In that light, the settlement of 1.5 billion dollars begins to look like a compromise that was a costly blow for the company, but still far more favourable than the risk of a full judgment.

The settlement in Bartz v. Anthropic includes both financial and non‑financial obligations.

Financial component:

  • Anthropic pays 1.5 billion dollars into a settlement fund, with interest accruing,
  • rights holders are roughly compensated with about 3,000 dollars per work for the first 500,000 works,
  • if the number of qualifying works proves higher, additional per-work payments are envisaged,
  • class counsel receives about 25% of the settlement fund in attorneys’ fees (approximately 375 million dollars).

Non-financial obligations:

  • Anthropic must promptly and permanently delete all pirated files downloaded from LibGen and PiLiMi, as well as their internal copies,
  • the settlement applies only to past conduct – up to a specified date in 2025 – and does not constitute a license for future model training on those works,
  • the settlement does not cover potential claims related to AI model outputs, i.e., situations in which AI generates text similar to the original work,
  • the settlement applies only to works within the defined class; authors of other works retain the right to bring their own actions.

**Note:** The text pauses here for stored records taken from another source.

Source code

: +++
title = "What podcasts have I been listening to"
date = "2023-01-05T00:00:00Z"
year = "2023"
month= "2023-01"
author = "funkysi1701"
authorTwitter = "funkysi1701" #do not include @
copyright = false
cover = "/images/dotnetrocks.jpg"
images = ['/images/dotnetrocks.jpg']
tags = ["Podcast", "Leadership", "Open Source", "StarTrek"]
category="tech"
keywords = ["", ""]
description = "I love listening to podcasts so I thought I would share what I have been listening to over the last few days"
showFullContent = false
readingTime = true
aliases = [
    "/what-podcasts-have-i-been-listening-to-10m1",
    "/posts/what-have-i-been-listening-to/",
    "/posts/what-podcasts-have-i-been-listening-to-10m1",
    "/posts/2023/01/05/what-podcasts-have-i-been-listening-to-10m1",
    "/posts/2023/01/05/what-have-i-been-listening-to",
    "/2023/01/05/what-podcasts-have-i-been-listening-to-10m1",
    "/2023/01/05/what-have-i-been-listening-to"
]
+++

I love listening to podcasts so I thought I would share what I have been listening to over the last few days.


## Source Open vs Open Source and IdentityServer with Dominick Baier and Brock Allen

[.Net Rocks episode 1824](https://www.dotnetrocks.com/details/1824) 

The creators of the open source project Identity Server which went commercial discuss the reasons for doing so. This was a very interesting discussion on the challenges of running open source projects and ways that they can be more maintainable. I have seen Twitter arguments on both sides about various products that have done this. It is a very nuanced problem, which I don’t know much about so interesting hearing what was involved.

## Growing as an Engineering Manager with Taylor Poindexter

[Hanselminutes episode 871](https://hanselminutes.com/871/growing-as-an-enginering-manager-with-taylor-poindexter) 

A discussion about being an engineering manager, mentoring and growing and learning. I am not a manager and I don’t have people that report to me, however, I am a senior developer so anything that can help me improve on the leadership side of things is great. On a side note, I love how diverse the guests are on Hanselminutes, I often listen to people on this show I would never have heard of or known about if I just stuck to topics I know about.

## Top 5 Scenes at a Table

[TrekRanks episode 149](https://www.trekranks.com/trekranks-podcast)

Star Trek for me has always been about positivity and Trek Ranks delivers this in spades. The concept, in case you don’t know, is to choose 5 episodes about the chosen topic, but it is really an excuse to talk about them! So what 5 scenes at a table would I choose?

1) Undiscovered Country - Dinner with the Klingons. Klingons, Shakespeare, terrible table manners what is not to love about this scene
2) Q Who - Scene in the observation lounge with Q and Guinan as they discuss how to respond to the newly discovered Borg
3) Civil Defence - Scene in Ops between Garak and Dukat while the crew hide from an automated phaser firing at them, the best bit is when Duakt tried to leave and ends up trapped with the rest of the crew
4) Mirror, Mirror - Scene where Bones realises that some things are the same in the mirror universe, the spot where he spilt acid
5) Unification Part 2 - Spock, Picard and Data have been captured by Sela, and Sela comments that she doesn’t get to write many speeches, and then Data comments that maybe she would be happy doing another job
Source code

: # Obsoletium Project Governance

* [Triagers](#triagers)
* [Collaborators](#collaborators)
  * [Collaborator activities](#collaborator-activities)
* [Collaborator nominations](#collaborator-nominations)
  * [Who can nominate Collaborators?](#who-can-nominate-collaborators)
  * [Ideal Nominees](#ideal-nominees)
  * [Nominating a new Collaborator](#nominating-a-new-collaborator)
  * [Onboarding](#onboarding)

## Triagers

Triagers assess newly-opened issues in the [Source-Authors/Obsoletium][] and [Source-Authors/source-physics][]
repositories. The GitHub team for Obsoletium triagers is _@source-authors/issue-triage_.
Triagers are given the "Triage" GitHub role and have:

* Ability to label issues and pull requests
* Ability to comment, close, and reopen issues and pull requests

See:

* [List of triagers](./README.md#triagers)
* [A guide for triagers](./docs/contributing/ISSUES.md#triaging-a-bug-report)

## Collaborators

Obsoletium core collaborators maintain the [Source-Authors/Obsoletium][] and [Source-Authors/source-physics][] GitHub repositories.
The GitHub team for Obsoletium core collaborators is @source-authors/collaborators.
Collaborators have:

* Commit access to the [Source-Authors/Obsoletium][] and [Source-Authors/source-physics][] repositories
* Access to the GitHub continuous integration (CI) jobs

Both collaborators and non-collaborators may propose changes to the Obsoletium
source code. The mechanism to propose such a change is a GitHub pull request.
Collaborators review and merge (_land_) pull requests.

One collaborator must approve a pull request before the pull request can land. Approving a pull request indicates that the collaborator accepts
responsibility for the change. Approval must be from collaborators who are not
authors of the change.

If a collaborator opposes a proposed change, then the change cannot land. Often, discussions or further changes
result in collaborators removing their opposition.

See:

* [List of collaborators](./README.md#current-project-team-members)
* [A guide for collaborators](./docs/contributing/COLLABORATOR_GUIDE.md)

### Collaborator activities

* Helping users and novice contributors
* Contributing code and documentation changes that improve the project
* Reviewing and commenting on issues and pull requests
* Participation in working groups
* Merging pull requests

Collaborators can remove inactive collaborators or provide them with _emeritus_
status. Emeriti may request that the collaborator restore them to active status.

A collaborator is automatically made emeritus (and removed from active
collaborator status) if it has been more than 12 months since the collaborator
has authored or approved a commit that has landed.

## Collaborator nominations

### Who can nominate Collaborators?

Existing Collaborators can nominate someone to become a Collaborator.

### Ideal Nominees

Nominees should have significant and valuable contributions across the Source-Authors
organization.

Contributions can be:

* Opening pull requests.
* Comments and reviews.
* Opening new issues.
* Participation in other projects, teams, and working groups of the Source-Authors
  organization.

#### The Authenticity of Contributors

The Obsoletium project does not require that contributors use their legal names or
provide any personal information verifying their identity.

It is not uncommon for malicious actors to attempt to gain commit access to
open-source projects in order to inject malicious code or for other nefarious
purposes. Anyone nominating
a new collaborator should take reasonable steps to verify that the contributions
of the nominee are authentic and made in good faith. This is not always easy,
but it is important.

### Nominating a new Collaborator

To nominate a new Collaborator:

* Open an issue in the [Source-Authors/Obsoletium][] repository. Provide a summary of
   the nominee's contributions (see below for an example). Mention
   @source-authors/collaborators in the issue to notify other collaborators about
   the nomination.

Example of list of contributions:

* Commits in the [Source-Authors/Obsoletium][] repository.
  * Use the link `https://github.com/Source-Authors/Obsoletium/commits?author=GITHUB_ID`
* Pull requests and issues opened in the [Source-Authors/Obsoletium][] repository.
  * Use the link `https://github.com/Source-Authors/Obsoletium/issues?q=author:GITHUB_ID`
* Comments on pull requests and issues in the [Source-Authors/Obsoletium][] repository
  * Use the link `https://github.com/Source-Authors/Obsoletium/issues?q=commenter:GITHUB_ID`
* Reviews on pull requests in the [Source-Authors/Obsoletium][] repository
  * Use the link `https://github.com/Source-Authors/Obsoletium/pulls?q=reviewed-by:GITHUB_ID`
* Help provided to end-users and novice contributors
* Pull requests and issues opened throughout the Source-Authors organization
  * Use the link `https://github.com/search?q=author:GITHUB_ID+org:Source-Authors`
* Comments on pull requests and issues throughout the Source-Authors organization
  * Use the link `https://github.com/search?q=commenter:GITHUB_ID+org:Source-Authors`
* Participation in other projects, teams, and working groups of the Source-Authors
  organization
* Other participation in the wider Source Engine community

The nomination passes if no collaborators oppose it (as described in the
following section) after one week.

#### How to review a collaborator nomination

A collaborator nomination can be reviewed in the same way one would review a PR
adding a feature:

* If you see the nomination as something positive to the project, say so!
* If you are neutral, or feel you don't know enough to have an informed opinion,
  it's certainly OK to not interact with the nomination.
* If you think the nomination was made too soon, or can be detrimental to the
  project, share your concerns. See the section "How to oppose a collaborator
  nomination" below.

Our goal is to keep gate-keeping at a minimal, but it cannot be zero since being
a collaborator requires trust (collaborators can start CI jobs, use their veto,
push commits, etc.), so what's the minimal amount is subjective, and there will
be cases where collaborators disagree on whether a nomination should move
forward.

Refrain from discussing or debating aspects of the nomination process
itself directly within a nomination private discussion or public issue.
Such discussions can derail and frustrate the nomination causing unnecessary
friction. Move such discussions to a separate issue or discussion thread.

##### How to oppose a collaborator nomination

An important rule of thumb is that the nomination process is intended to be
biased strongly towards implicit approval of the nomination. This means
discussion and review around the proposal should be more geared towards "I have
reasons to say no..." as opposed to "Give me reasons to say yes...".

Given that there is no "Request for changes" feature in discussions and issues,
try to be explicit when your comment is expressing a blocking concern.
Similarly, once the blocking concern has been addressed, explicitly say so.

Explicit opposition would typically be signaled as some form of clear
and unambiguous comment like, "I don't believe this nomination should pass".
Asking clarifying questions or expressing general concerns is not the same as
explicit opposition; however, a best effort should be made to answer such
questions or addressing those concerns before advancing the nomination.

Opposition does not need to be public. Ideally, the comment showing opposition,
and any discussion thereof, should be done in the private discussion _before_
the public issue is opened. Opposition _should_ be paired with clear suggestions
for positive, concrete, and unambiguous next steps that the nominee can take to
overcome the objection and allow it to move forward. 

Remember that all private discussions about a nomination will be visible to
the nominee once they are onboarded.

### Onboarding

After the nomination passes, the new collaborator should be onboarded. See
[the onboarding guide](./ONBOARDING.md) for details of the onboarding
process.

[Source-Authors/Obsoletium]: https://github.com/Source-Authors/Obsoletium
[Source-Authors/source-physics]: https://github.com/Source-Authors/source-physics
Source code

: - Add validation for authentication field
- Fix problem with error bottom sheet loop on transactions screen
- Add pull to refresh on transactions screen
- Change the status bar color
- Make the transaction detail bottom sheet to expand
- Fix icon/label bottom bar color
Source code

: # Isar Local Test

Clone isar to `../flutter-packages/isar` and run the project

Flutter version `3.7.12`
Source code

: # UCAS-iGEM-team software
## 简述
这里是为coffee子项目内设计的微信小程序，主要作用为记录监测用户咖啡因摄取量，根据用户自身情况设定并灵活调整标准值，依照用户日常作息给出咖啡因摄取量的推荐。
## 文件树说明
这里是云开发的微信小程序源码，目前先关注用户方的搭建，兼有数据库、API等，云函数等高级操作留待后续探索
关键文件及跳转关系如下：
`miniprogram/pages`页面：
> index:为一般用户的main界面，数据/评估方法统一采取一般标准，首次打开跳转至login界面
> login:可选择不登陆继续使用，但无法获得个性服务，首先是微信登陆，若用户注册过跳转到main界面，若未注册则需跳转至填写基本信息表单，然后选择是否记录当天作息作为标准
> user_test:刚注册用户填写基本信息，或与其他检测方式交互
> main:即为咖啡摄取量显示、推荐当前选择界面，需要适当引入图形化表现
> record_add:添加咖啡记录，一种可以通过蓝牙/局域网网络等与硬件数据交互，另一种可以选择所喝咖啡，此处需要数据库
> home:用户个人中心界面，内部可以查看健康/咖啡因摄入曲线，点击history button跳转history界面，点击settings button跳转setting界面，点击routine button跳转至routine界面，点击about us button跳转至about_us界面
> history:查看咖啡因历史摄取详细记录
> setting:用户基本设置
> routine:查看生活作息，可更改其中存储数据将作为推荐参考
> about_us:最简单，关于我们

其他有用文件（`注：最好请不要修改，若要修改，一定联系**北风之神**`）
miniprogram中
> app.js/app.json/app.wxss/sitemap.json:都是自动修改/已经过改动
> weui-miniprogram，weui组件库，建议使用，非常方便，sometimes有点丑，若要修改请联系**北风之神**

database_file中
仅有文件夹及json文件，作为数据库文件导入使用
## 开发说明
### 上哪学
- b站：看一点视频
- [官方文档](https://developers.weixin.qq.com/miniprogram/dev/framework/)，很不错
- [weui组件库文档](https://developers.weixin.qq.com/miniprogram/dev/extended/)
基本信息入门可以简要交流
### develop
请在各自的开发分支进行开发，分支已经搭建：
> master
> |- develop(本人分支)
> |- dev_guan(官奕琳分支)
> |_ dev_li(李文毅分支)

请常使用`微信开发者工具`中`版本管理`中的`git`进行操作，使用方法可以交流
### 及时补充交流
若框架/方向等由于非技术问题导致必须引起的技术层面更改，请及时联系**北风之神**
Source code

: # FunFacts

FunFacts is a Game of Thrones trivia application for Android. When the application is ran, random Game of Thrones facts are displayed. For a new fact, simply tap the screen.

The class consists of copyright holders (legal and beneficial owners) of works that:

  • were downloaded from LibGen or PiLiMi,
  • were timely registered in accordance with U.S. rules,
  • fall within the period and conditions defined by the settlement.

The payout process is structured around deadlines for:

  • opting out of the class for those who do not want to be bound by the settlement,
  • filing claims for payment,
  • the final fairness hearing, after which payment follows if the court approves the settlement.

In practice, the settlement established an informal standard: the approximate value of compensation per work in such circumstances becomes about 3,000 dollars per book. Although this amount is not binding on other courts, it becomes a strong reference point for future negotiations between authors, publishers, and AI companies.

For the AI industry, the message is clear: systematic use of pirated sources can lead to multi‑billion‑dollar liabilities. For authors and publishers, the message is equally clear: an organized class action can lead to real and meaningful per‑work compensation.